Decona_plus

Decona_plus contains 3 modified pipelines based on Decona (Oosterbroek et al., preprint; https://github.com/Saskia-Oosterbroek/decona) and 2 standalone executable file for classifying ONT amplicon sequence data. These different pipelines and executables are intended to be used based on the research question you are trying to investigate.

At a glace

Overview of the decona pipeline. An in depth description can be found here.

How it works

eDNA classification can be summarized in X major steps

1) Quality control and filtering: when we are trying to identify organisms using eDNA sequences, we want to make sure the DNA sequences we are using are of high quality. Quality control and filtering ensure that the DNA was will classify are not damaged or misread. We also want to remove any sequences that are either too long or too short based on the piece of DNA we amplified.

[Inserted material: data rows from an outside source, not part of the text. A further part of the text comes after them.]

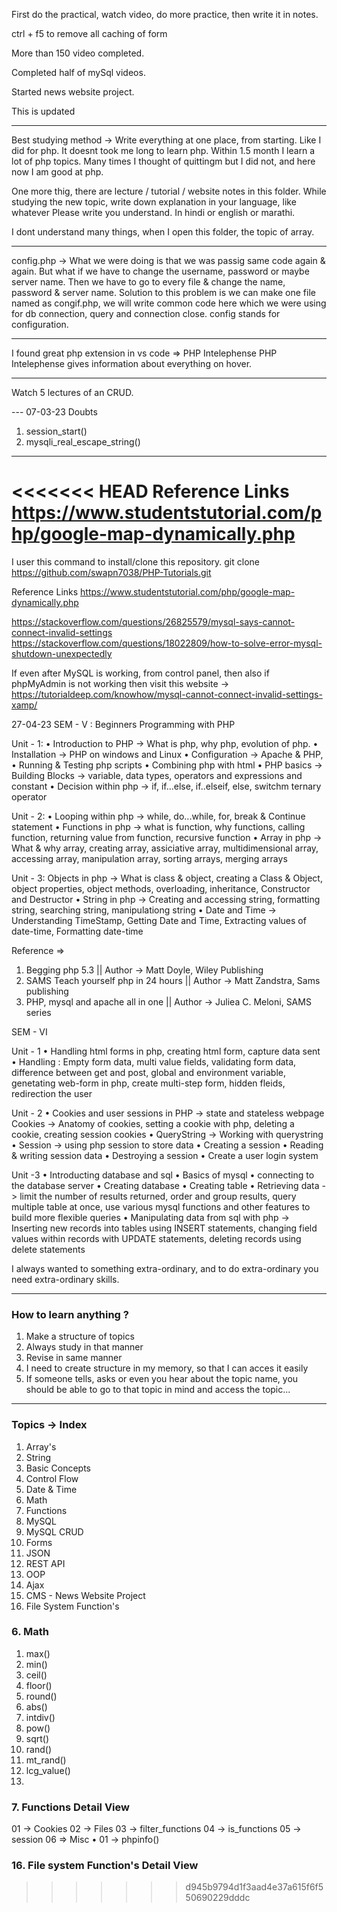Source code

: First do the practical, watch video, do more practice, then write it in notes.

ctrl + f5 to remove all caching of form

More than 150 video completed.

Completed half of mySql videos.

Started news website project.

This is updated

---

Best studying method
-> Write everything at one place, from starting. Like I did for php. It doesnt took me long to learn php. Within 1.5 month I learn a lot of php topics.
Many times I thought of quittingm but I did not, and here now I am good at php.

One more thig, there are lecture / tutorial / website notes in this folder. While studying the new topic, write down explanation in your language, like whatever Please write you understand. In hindi or english or marathi.

I dont understand many things, when I open this folder, the topic of array.

---

config.php
-> What we were doing is that we was passig same code again & again. But what if we have to change the username, password or maybe server name. Then we have to go to every file & change the name, password & server name.
Solution to this problem is we can make one file named as congif.php, we will write common code here which we were using for db connection, query and connection close.
config stands for configuration.

---

I found great php extension in vs code => PHP Intelephense
PHP Intelephense gives information about everything on hover.

---

Watch 5 lectures of an CRUD.

--- 07-03-23
Doubts

1. session_start()
2. mysqli_real_escape_string()

---

<<<<<<< HEAD
Reference Links
https://www.studentstutorial.com/php/google-map-dynamically.php
=======
I user this command to install/clone this repository.
git clone https://github.com/swapn7038/PHP-Tutorials.git

Reference Links
https://www.studentstutorial.com/php/google-map-dynamically.php

https://stackoverflow.com/questions/26825579/mysql-says-cannot-connect-invalid-settings
https://stackoverflow.com/questions/18022809/how-to-solve-error-mysql-shutdown-unexpectedly

If even after MySQL is working, from control panel, then also if phpMyAdmin is not working then visit this website ->
https://tutorialdeep.com/knowhow/mysql-cannot-connect-invalid-settings-xamp/

27-04-23
SEM - V : Beginners Programming with PHP

Unit - 1:
• Introduction to PHP -> What is php, why php, evolution of php.
• Installation -> PHP on windows and Linux
• Configuration -> Apache & PHP,
• Running & Testing php scripts
• Combining php with html
• PHP basics -> Building Blocks -> variable, data types, operators and expressions and constant
• Decision within php -> if, if...else, if..elseif, else, switchm ternary operator

Unit - 2:
• Looping within php -> while, do...while, for, break & Continue statement
• Functions in php -> what is function, why functions, calling function, returning value from function, recursive function
• Array in php -> What & why array, creating array, assiciative array, multidimensional array, accessing array, manipulation array, sorting arrays, merging arrays

Unit - 3:
Objects in php -> What is class & object, creating a Class & Object, object properties, object methods, overloading, inheritance, Constructor and Destructor
• String in php -> Creating and accessing string, formatting string, searching string, manipulationg string
• Date and Time -> Understanding TimeStamp, Getting Date and Time, Extracting values of date-time, Formatting date-time

Reference =>

1. Begging php 5.3 || Author -> Matt Doyle, Wiley Publishing
2. SAMS Teach yourself php in 24 hours || Author -> Matt Zandstra, Sams publishing
3. PHP, mysql and apache all in one || Author -> Juliea C. Meloni, SAMS series

SEM - VI

Unit - 1
• Handling html forms in php, creating html form, capture data sent
• Handling : Empty form data, multi value fields, validating form data, difference between get and post, global and environment variable, genetating web-form in php, create multi-step form, hidden fleids, redirection the user

Unit - 2
• Cookies and user sessions in PHP -> state and stateless webpage
Cookies -> Anatomy of cookies, setting a cookie with php, deleting a cookie, creating session cookies
• QueryString -> Working with querystring
• Session -> using php session to store data
• Creating a session
• Reading & writing session data
• Destroying a session
• Create a user login system

Unit -3
• Introducting database and sql
• Basics of mysql
• connecting to the database server
• Creating database
• Creating table
• Retrieving data -> limit the number of results returned, order and group results, query multiple table at once, use various mysql functions and other features to build more flexible queries
• Manipulating data from sql with php -> Inserting new records into tables using INSERT statements, changing field values within records with UPDATE statements, deleting records using delete statements

I always wanted to something extra-ordinary, and to do extra-ordinary you need extra-ordinary skills.

---

### How to learn anything ?

1. Make a structure of topics
2. Always study in that manner
3. Revise in same manner
4. I need to create structure in my memory, so that I can acces it easily
5. If someone tells, asks or even you hear about the topic name, you should be able to go to that topic in mind and access the topic...

---

### Topics -> Index

1. Array's
2. String
3. Basic Concepts
4. Control Flow
5. Date & Time
6. Math
7. Functions
8. MySQL
9. MySQL CRUD
10. Forms
11. JSON
12. REST API
13. OOP
14. Ajax
15. CMS - News Website Project
16. File System Function's

### 6. Math

1. max()
2. min()
3. ceil()
4. floor()
5. round()
6. abs()
7. intdiv()
8. pow()
9. sqrt()
10. rand()
11. mt_rand()
12. lcg_value()
13.

### 7. Functions Detail View

01 -> Cookies
02 -> Files
03 -> filter_functions
04 -> is_functions
05 -> session
06 => Misc
• 01 -> phpinfo()

### 16. File system Function's Detail View
>>>>>>> d945b9794d1f3aad4e37a615f6f550690229dddc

2) Clustering the DNA: once we have removed all of the junk DNA, we can cluster the remaining sequences based on % similarity. This means an algorithm will search through all of the DNA sequences and collect all of the sequences that are, for example, >95% similar to each other.

3) Generating a consensus sequence: after we have clustered all of the similar DNA sequences together we can summarize the cluster into one representative sequence called a consensus sequence. This process will remove any of the lingering errors and ensure the highest quality DNA sequence.

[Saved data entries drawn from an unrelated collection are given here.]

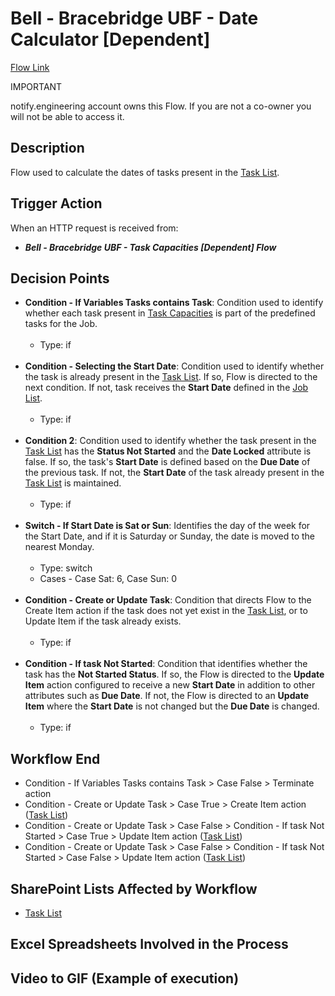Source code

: # Bell - Bracebridge UBF - Date Calculator [Dependent]

<a href="https://make.powerautomate.com/environments/Default-a5273f41-687e-4e5e-9fba-18c6ce465b41/flows/shared/40f253f0-58fc-4878-aaf0-b794c67279e8/details" target="_blank">Flow Link</a>

<div class="note">
<p class="admonition-title">IMPORTANT</p>
<p>notify.engineering account owns this Flow. If you are not a co-owner you will not be able to access it.</p>
</div>

## Description
Flow used to calculate the dates of tasks present in the <a href="https://vistacaretech.sharepoint.com/sites/engineering/Bell/BracebridgeUBF/Lists/Task%20List/1000%20Tasks.aspx" target="_blank">Task List</a>.

## Trigger Action
When an HTTP request is received from:
* ***Bell - Bracebridge UBF - Task Capacities [Dependent] Flow***

## Decision Points
* **Condition - If Variables Tasks contains Task**: Condition used to identify whether each task present in <a href="https://vistacaretech.sharepoint.com/sites/engineering/Bell/BracebridgeUBF/Lists/Task%20Capacities/AllItems.aspx" target="_blank">Task Capacities</a> is part of the predefined tasks for the Job.
<br></br>
    * Type: if
<br></br>
* **Condition - Selecting the Start Date**: Condition used to identify whether the task is already present in the <a href="https://vistacaretech.sharepoint.com/sites/engineering/Bell/BracebridgeUBF/Lists/Task%20List/1000%20Tasks.aspx" target="_blank">Task List</a>. If so, Flow is directed to the next condition. If not, task receives the **Start Date** defined in the <a href="https://vistacaretech.sharepoint.com/sites/engineering/Bell/BracebridgeUBF/Lists/Job%20List/AllItems.aspx" target="_blank">Job List</a>.
<br></br>
    * Type: if
<br></br>
* **Condition 2**: Condition used to identify whether the task present in the <a href="https://vistacaretech.sharepoint.com/sites/engineering/Bell/BracebridgeUBF/Lists/Task%20List/1000%20Tasks.aspx" target="_blank">Task List</a> has the **Status Not Started** and the **Date Locked** attribute is false. If so, the task's **Start Date** is defined based on the **Due Date** of the previous task. If not, the **Start Date** of the task already present in the <a href="https://vistacaretech.sharepoint.com/sites/engineering/Bell/BracebridgeUBF/Lists/Task%20List/1000%20Tasks.aspx" target="_blank">Task List</a> is maintained.
<br></br>
    * Type: if
<br></br>
* **Switch - If Start Date is Sat or Sun**: Identifies the day of the week for the Start Date, and if it is Saturday or Sunday, the date is moved to the nearest Monday.
<br></br>
    * Type: switch
    * Cases - Case Sat: 6, Case Sun: 0
<br></br>
* **Condition - Create or Update Task**: Condition that directs Flow to the Create Item action if the task does not yet exist in the <a href="https://vistacaretech.sharepoint.com/sites/engineering/Bell/BracebridgeUBF/Lists/Task%20List/1000%20Tasks.aspx" target="_blank">Task List</a>, or to Update Item if the task already exists.
<br></br>
    * Type: if
<br></br>
* **Condition - If task Not Started**: Condition that identifies whether the task has the **Not Started Status**. If so, the Flow is directed to the **Update Item** action configured to receive a new **Start Date** in addition to other attributes such as **Due Date**. If not, the Flow is directed to an **Update Item** where the **Start Date** is not changed but the **Due Date** is changed.
<br></br>
    * Type: if

## Workflow End
* Condition - If Variables Tasks contains Task > Case False > Terminate action
* Condition - Create or Update Task > Case True > Create Item action (<a href="https://vistacaretech.sharepoint.com/sites/engineering/Bell/BracebridgeUBF/Lists/Task%20List/1000%20Tasks.aspx" target="_blank">Task List</a>)
* Condition - Create or Update Task > Case False > Condition - If task Not Started > Case True > Update Item action (<a href="https://vistacaretech.sharepoint.com/sites/engineering/Bell/BracebridgeUBF/Lists/Task%20List/1000%20Tasks.aspx" target="_blank">Task List</a>)
* Condition - Create or Update Task > Case False > Condition - If task Not Started > Case False > Update Item action (<a href="https://vistacaretech.sharepoint.com/sites/engineering/Bell/BracebridgeUBF/Lists/Task%20List/1000%20Tasks.aspx" target="_blank">Task List</a>)

## SharePoint Lists Affected by Workflow
* <a href="https://vistacaretech.sharepoint.com/sites/engineering/Bell/BracebridgeUBF/Lists/Task%20List/1000%20Tasks.aspx" target="_blank">Task List</a>

## Excel Spreadsheets Involved in the Process


## Video to GIF (Example of execution)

4) Sequence identification: we then take our consensus sequence and compare it to a database of known sequences using the Basic Local Alignment Tool (BLAST) algorithm to identify who in the database is the closest match to our DNA sequences. Think of the song identification tool “SHAZAM”. By playing some of the song, SHAZAM will tell you the song name and artist. However, instead of playing a song, we are using DNA sequences to find the organism it came from.

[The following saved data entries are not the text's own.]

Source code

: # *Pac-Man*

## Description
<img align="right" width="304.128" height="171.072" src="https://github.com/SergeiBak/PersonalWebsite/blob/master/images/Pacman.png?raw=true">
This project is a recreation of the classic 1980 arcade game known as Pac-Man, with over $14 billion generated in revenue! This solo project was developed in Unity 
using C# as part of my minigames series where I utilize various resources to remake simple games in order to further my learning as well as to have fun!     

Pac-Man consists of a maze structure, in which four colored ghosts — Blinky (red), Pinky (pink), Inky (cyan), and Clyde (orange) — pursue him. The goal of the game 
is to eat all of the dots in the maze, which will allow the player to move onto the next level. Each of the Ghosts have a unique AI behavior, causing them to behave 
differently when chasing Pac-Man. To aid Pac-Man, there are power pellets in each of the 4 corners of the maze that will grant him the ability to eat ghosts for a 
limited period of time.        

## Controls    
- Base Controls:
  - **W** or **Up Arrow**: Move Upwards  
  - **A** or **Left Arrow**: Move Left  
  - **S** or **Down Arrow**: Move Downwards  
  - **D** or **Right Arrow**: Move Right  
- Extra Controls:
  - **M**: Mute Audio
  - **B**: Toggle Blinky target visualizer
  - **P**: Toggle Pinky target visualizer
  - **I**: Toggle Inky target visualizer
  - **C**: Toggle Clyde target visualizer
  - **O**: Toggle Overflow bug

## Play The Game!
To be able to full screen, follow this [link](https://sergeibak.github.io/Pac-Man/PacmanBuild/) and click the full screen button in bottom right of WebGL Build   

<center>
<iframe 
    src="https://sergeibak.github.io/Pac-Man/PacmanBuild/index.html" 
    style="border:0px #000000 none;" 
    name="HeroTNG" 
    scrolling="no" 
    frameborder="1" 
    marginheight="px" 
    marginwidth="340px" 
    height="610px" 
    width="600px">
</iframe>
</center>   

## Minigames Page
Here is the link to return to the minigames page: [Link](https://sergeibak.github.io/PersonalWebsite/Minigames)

5) Calculating relative abundance: since each consensus was generated using a cluster of DNA sequences, once we have a organism identification of the consensus sequence, we can assume that all of the DNA in the cluster also belongs to that organism. Then we can back calculate how many DNA sequence belong to each organism in the sequencing run and will give us an idea of which genera are present in the samples we sequenced and how DNA they account for in our sequencing run.